Most apprentices are expected to have some kind of relevant prior learning in the field of their apprenticeship, but most people will start at different points. The recognition of prior learning (RPL) gives providers the opportunity to find each apprentice’s starting point, so they know what training the apprentice will need.

What counts as prior learning?

Prior learning is any education or experience the apprentice has that matches the knowledge, skills and behaviours (KSBs) in the standard. This could be work experience, prior education, training or qualifications, and any previous apprenticeships.

Who is responsible for recognising prior learning?

The training provider is responsible for assessing prior learning in the initial assessment before the apprenticeship starts. When the RPL has been completed, the provider will know if the apprentice is suitable for the course, how the curriculum will need to be personalised, and how to adjust apprenticeship funding.

How is an apprentice’s prior learning assessed and recorded?

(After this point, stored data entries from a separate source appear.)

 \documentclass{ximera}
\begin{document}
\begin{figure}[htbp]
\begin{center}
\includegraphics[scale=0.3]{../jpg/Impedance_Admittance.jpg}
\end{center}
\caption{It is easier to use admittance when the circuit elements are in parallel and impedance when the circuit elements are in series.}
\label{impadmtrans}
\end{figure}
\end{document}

The ESFA hasn’t said exactly how providers should assess prior learning, just that it must be done, and findings must be taken account of. A good place to start is with the KSBs in the standard. The provider should check with the apprentice and the employer which KSBs the apprentice has, document them and provide evidence in the evidence pack and commitment statement.

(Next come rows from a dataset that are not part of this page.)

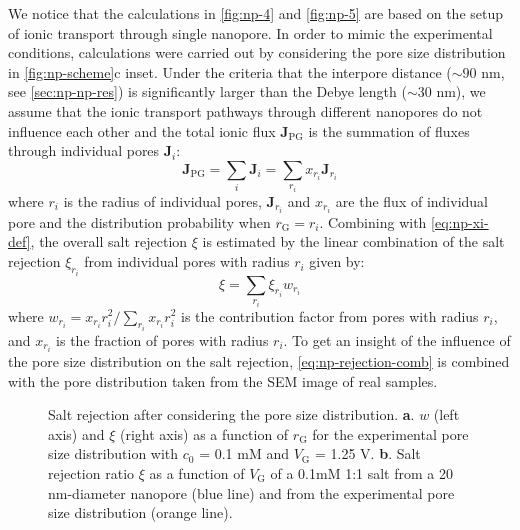 We notice that the calculations in \autoref{fig:np-4} and
\autoref{fig:np-5} are based on the setup of ionic transport through
single nanopore.  In order to mimic the experimental conditions,
calculations were carried out by considering the pore size
distribution in  \autoref{fig:np-scheme}c inset.  Under the
criteria that the inter\-pore distance ($\sim{}90$ nm, see
\autoref{sec:np-np-res}) is significantly larger than the Debye length
($\sim{}30$ nm), we assume that the ionic transport pathways through
different nanopores do not influence each other and the total ionic
flux $\symbf{J}_{\mathrm{PG}}$ is the summation of fluxes through
individual pores $\symbf{J}_{i}$:
\begin{equation}
\label{eq:np-J-total}
\symbf{J}_{\mathrm{PG}} = \sum_{i} \symbf{J}_{i} = \sum_{r_{i}} x_{r_{i}} \symbf{J}_{r_{i}}
\end{equation}
where $r_{i}$ is the radius of individual pores,
$\symbf{J}_{r_{i}}$ and $x_{r_{i}}$ are the flux of individual
pore and the distribution probability when
$r_{\mathrm{G}} = r_{i}$.
%
Combining with \autoref{eq:np-xi-def}, the overall salt rejection
$\xi$ is estimated by the linear combination of the salt rejection
$\xi_{r_i}$ from individual pores with radius $r_i$ given by:
\begin{equation}
\label{eq:np-rejection-comb}
\xi = \sum_{r_{i}} \xi_{r_{i}} w_{r_{i}}
\end{equation}
where
$w_{r_{i}} = x_{r_{i}} r_{i}^{2} / \sum_{r_{i}} x_{r_{i}} r_{i}^{2} $
is the contribution factor from pores with radius $r_{i}$, and
$x_{r_{i}}$ is the fraction of pores with radius $r_{i}$.
%
To get an insight of the influence of the pore size distribution on
the salt rejection, \autoref{eq:np-rejection-comb} is combined with 
the pore distribution taken from the SEM image of real samples.
%
\begin{figure}[!htbp]
  \centering
   \caption{Salt rejection after considering the pore size
     distribution. \textbf{a}. $w$ (left axis) and $\xi$ (right axis)
     as a function of $r_{\mathrm{G}}$ for the experimental pore size
     distribution with $c_{0}$ = 0.1 mM and $V_{\mathrm{G}}$ = 1.25 V.
     \textbf{b}. Salt rejection ratio $\xi$ as a function of $V_{\mathrm{G}}$ of a
     0.1mM 1:1 salt from a 20 nm-diameter nanopore (blue line) and
     from the experimental pore size distribution (orange line).}
  \label{fig:np-simple-rect-pore}
\end{figure}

Providers need to evidence that RPL has taken place, prior learning has been recorded and that the curriculum and funding has been adjusted accordingly. The ESFA will check how RPL has been recorded and used in their audit, so it’s a really important process to follow.

How does RPL impact apprenticeship funding?

According to the Government, ‘Prior learning must be factored into the price that is negotiated between the provider and the employer: apprenticeship funding must not be used to pay for, or certify, the delivery of existing knowledge, skills and behaviours as this represents poor value for money.’

This means that apprenticeship funding should be adjusted according to the apprentice’s prior learning and how the provider plans to stretch and challenge the apprentice. Funding should be decreased to account for prior learning, but the price can increase if the provider plans to stretch the apprentice to distinction. More on- and off-the-job training would be required – and therefore more funding – to take the apprentice to this higher level of achievement.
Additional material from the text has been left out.